Enter Nathasha Edirisooriya, a comedian who found herself at the heart of a legal storm. Arrested under the ICCPR Act for alleged derogatory comments about Buddhism, her case epitomizes the grey area between freedom of expression and hate speech. The subsequent legal battle and the Colombo High Court’s reliance on the Rabat Plan of Action thrust the conversation into a new dimension, exploring how hate speech and incitement can be understood within the context of freedom of expression.

The Rabat Plan of Action: A Compass for Legal Clarity
Crafted in 2012 by the UN Office of the High Commissioner for Human Rights, the Rabat Plan of Action serves as a guide for understanding the limits of state responsibilities under Article 20 of the ICCPR. It’s a roadmap for distinguishing between expression that’s protected and that which infringes on the rights of others. This plan offers a comprehensive six-part threshold test, taking into account critical factors like the intention of the speaker, the context, and the potential harm caused by the speech.

In Sri Lanka, the Human Rights Commission recognizes Section 3 of the ICCPR Act No. 56 of 2007 as a vital legal framework to tackle hate crimes. Yet, the absence of a definitive local jurisprudence has led the Commission to draw insights from Article 20 of the ICCPR—the parent article to which Section 3 of the ICCPR Act imparts domestic effect. The pivotal components of Article 20 (2) are two-fold: the advocacy of national, racial, or religious hatred, and the incitement to discrimination, hostility, or violence.

One fundamental aspect to consider is that Article 20 should be read in conjunction with Article 19 of the ICCPR, which champions the right to freedom of expression. This interplay underscores the compatibility between the two articles. The ICCPR General Comment No. 111 highlights this harmony, asserting that the prohibition required by Article 20 is in alignment with the freedom of expression protected by Article 19.

The Rabat Plan of Action, born out of a four-year initiative by the UNOHCHR, introduces a six-part threshold test to ascertain whether advocacy crosses into the realm of incitement. This test, crafted through expert workshops, provides an analytical framework for evaluating the forms of advocacy that constitute incitement under Article 20. It embraces elements like the context surrounding the speech, the speaker’s authority, and the speaker’s intent.
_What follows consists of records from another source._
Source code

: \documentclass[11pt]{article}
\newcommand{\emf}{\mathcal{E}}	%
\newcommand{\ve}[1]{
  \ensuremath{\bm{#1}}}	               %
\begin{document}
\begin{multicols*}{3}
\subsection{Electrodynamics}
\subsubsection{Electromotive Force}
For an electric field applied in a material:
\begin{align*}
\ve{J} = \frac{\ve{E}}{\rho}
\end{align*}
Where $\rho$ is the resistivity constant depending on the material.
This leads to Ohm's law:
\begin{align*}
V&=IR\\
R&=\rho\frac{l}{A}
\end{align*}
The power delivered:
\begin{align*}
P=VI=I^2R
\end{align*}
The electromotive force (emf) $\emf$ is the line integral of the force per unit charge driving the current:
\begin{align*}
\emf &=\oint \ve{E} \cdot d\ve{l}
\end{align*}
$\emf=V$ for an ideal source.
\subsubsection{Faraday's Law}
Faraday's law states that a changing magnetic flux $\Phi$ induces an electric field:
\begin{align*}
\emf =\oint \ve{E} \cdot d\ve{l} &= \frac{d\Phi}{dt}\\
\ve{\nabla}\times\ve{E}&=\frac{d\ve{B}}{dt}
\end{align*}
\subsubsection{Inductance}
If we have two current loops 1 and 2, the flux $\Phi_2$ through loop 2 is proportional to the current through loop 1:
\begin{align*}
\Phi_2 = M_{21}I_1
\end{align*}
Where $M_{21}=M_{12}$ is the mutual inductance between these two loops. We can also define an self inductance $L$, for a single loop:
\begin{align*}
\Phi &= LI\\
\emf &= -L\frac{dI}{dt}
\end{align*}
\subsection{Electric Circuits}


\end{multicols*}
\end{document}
Among the key elements of the threshold test, intent takes centre stage. It’s not enough for the speech to merely advocate hatred; there must be a deliberate intent to incite discrimination, hostility, or violence. The context in which the speech occurs also plays a pivotal role. If the speaker wields authority or influence over the audience, their words carry more weight. The concept of imminent harm comes into play, signifying that the likelihood of incitement causing immediate harm should be reasonable.

The Colombo High Court’s acknowledgement of the Rabat Plan of Action during Edirisooriya’s case elevated the legal discourse in Sri Lanka. The court’s analysis spotlighted the fact that hate speech must pose an immediate threat of hostility or violence to be deemed actionable.
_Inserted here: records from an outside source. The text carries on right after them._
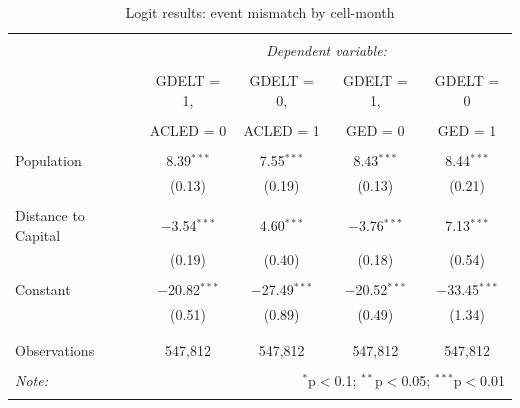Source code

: \documentclass[hidelinks]{article}
\begin{document}
\begin{table}[!htbp] \centering 
  \caption{} 
  \label{} 
\begin{tabular}{@{\extracolsep{5pt}}lcccc} 
\\[-1.8ex]\hline 
\hline \\[-1.8ex] 
 & \multicolumn{4}{c}{\textit{Dependent variable:}} \\ 
\cline{2-5} 
\\[-1.8ex] & GDELT = 1, & GDELT = 0, & GDELT = 1, & GDELT = 0 \\ 
\\[-2.8ex] & ACLED = 0 & ACLED = 1 & GED = 0 & GED = 1 \\ 
\hline \\[-1.8ex] 
Population & 8.39$^{***}$ & 7.55$^{***}$ & 8.43$^{***}$ & 8.44$^{***}$ \\ 
  & (0.13) & (0.19) & (0.13) & (0.21) \\ 
  & & & & \\ 
Distance to Capital & $-$3.54$^{***}$ & 4.60$^{***}$ & $-$3.76$^{***}$ & 7.13$^{***}$ \\ 
  & (0.19) & (0.40) & (0.18) & (0.54) \\ 
  & & & & \\ 
 Constant & $-$20.82$^{***}$ & $-$27.49$^{***}$ & $-$20.52$^{***}$ & $-$33.45$^{***}$ \\ 
  & (0.51) & (0.89) & (0.49) & (1.34) \\ 
  & & & & \\ 
\hline \\[-1.8ex] 
Observations & 547,812 & 547,812 & 547,812 & 547,812 \\ 
\hline 
\hline \\[-1.8ex] 
\textit{Note:}  & \multicolumn{4}{r}{$^{*}$p$<$0.1; $^{**}$p$<$0.05; $^{***}$p$<$0.01} \\ 
\normalsize 
\end{tabular} 
\caption{Logit results: event mismatch by cell-month}
\end{table} 

\vfill
\end{document}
While this landmark case showcased the potential of applying the Rabat framework in the nation’s courts, the burning question remains—will this approach find consistent footing when the next case involving hate speech emerges? To ensure the lasting impact of such a progressive approach, a concerted effort must be made to educate legal practitioners, judges, and the public about the nuances of the Rabat Plan.
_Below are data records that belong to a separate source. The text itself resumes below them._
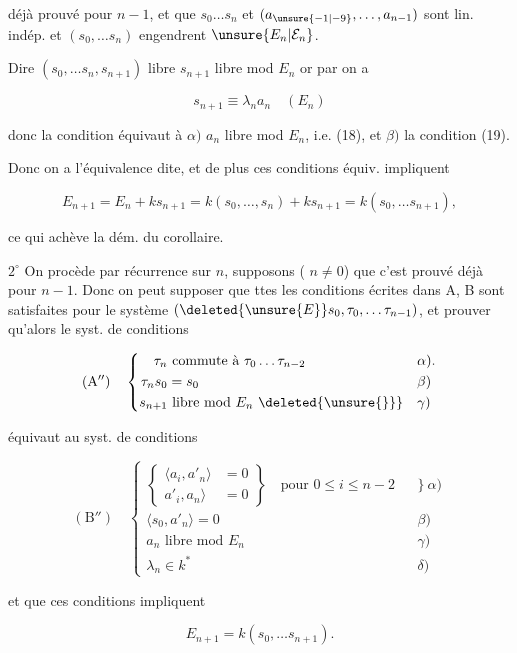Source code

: 
déjà prouvé pour $n-1$, et que $s_0\ldots s_n$ et $(a_{\unsure{-1|-9}},\ldots,a_{n-1})$ sont lin. indép. et $(s_0,\ldots s_n)$ engendrent $\unsure{E_n|\mathcal E_n}$. 

Dire $(s_0,\ldots s_n,s_{n+1})$ libre  $s_{n+1}$ libre mod $E_n$   or par  on a

\[s_{n+1}\equiv\lambda_n a_n\quad(E_n)\]

donc la condition équivaut à $\alpha)$ $a_n$ libre mod $E_n$, i.e. (18), et $\beta)$  la condition (19). 

Donc on a l'équivalence dite, et de plus ces  conditions équiv. impliquent

\[E_{n+1}=E_n+ks_{n+1}=k(s_0,\ldots,s_n)+ks_{n+1}=k(s_0,\ldots s_{n+1}),\]

ce qui achève la dém. du corollaire.

\textcircled{\scriptsize $2^\circ$} On procède par récurrence sur $n$, supposons ( $n\ne0$) que c'est prouvé déjà pour $n-1$. Donc on peut supposer que ttes les conditions écrites dans A, B sont satisfaites pour le système $(\deleted{\unsure{E}}s_0,\tau_0,\ldots\tau_{n-1})$,  et prouver qu'alors le syst. de conditions

\[(\mathrm A'')\quad\left\{\begin{aligned}\tau_n&\text{ commute à }\tau_0\ldots\tau_{n-2}&&\alpha).\\\tau_n s_0&=s_0 &&\beta)\\s_{n+1}&\text{ libre mod }E_n\ \deleted{\unsure{\}}}&&\gamma)\end{aligned}\right.\]

équivaut au syst. de conditions

\[(\mathrm B'')\quad\left\{\begin{aligned}\left\{\begin{aligned}\langle a_i,a'_n\rangle&=0\\ {}a'_i,a_n\rangle&=0\end{aligned}\right\}\quad\text{pour }0\leq i\leq n-2&&\big\}\ \alpha)\\ \langle s_0,a'_n\rangle=0&&\beta)\\ a_n\text{ libre mod }E_n&&\gamma)\\ \lambda_n\in k^*&&\delta)\end{aligned}\right.\]

et que ces conditions impliquent

\[E_{n+1}=k(s_0,\ldots s_{n+1}).\tag*{(20)}\]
In this narrative, society stands as a pivotal character—a collective consciousness that needs nurturing. Encouraging dialogue, diversity of thought, and an ethos of empathy can be instrumental in bridging the gap between these dualistic rights.

Only by fostering a deep understanding and unwavering commitment can we truly kindle the flame of change, igniting a future where the boundaries of free expression and hate speech are navigated with precision and compassion. As judges wield their gavels, they must bear in mind that hate speech, while offensive, does not necessarily warrant legal action unless it poses a credible threat of hostility or violence. This sophisticated balance will not only protect freedom of expression but also maintain the social fabric that is a hallmark of Sri Lankan identity.